OYP and NYRs

This year showed me that the number 13’s bad rep doesn’t mean a thing. While I didn’t have a plan, I had hopes. And throughout the twelve months, every single one of them was surpassed by dream-like reality. There was a lot of pinching, to say the least.

“But who can live like that, only ever celebrating and enjoying and having a good time? Only naïve teens…” my wanna-be-adult self kept telling me right after my birthday. Undoubtedly, this rhetoric question drove home the fact that true, legit adulthood is hard and not easy at all.

So I got my act together (poured myself a glass of red, opened the box of chocolates, and lit a cigarette) and made a detailed one-year plan. Because after graduating from grad school in May, I will at least have to pretend to behave like other adults do. Like, have a steady job, fill a bank account, own lots of formal attire, have a dry-cleaner, attend dinner parties and museum tours and charity events, be able to recite my morals, nourish a committed relationship, watch the news at night, and go to bed early. Oh Lord, someone help me.

A friend of mine came to my rescue and gave me the ideas for the OYP template. This is what my final, empty version of my one-year plan looked like: 

Intellectual Cultural Employment Physical Spiritual Social Sexual/Relationship
Vision
Steps to take
People to include

After only a few minutes, the entire page was filled. Arrows were pointing up and down and across, asterisks were connecting different ideas, question marks were indicating room for growth, and useless scribblings were crossed out mercilessly. Tired and empty, I stared at my list. Dang, this was going to be a long year.

And then, over another glass of wine, I also made a list of new-year resolutions. Maybe these would be a little easier to accomplish. The top-five NYRs were:

  • Less drinking.
  • Definitely less greasy after-midnight eating.
  • No more smoking.
  • Also, so much less cursing.
  • All in all, I just gotta start calming down.

I presented this list to my Mama, who has never smoked in her life, rarely drinks, almost never curses, and always has things together. She stopped her activity briefly, turned around to smile at me, and then continued doing whatever she was doing, saying: “You and calming down? Call me when that happens. As for the rest – did you see the cigarillos I put on your shelf?
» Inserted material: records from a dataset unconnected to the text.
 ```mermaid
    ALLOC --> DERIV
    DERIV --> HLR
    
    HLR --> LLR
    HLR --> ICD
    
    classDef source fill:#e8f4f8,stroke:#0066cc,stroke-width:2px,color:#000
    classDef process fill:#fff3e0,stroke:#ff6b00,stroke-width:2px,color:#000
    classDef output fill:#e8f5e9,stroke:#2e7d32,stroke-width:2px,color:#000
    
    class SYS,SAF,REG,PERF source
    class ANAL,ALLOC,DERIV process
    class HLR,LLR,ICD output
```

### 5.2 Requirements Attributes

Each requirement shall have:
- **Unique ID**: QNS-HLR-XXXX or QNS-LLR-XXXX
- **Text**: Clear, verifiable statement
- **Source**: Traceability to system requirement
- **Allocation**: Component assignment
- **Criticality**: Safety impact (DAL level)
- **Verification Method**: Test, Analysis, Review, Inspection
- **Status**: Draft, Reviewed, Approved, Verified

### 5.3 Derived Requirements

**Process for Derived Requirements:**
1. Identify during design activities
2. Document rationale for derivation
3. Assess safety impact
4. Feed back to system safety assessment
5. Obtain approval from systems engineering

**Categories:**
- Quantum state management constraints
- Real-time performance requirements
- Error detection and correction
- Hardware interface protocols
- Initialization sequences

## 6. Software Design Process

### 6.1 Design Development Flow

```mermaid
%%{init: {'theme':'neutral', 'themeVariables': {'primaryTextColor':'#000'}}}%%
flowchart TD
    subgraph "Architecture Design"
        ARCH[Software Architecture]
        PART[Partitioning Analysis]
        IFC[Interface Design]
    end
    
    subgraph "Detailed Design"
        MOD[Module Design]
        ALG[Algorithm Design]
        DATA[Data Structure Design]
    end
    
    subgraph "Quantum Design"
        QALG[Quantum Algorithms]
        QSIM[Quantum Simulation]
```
Thought you’d like them after a good glass or wine and lots of writing. But I am intrigued—what curse words do you use in English?” Well then, there they went, my new-year resolutions.

What I take from these two plan-making extravaganzas is that surely, I can drink more tea and water, eat more veggies and fruits, go running and dancing more, and read and write more poetry. What I also take away from this listmakingness is that indeed, it is good to have a plan, but it’s better to have a life. To have the Ups and the Downs and the Throughs and the Arounds. To have it all. To want all of it. And in all of it, to know that it’s never that serious. Because in the end, it’ll just be the smallest little flicker in the sourceless light of eternity.